A deterministic computer program cannot generate true random numbers. For most purposes, pseudo-random numbers suffice. A series of pseudo-random numbers is generated in a deterministic fashion. The numbers are not truly random, but they have certain properties that mimic a random series. For example, all possible values occur equally often in a pseudo-random series.
In Emacs, pseudo-random numbers are generated from a "seed" number.
Starting from any given seed, the random
function always
generates the same sequence of numbers. Emacs always starts with the
same seed value, so the sequence of values of random
is actually
the same in each Emacs run! For example, in one operating system, the
first call to (random)
after you start Emacs always returns
-1457731, and the second one always returns -7692030. This
repeatability is helpful for debugging.
If you want truly unpredictable random numbers, execute (random
t)
. This chooses a new seed based on the current time of day and on
Emacs's process ID number.
If limit is nil
, then the value may in principle be any
integer.
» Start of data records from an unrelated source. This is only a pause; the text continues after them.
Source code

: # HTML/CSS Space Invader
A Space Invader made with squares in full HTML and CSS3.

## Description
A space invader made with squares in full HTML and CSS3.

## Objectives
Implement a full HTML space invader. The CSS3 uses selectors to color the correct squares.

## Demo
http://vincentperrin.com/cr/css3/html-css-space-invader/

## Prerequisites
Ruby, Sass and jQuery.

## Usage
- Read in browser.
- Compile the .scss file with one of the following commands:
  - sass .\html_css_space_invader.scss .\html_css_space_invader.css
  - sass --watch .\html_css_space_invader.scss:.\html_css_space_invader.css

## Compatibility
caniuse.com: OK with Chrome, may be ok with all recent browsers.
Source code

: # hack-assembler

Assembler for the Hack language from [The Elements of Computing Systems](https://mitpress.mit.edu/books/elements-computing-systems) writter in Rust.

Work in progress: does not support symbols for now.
If limit is a positive integer, the value is chosen to
be nonnegative and less than limit (only in Emacs 19).
If limit is t
, it means to choose a new seed based on the
current time of day and on Emacs's process ID number.
On some machines, any integer representable in Lisp may be the result
of random
. On other machines, the result can never be larger
than a certain maximum or less than a certain (negative) minimum.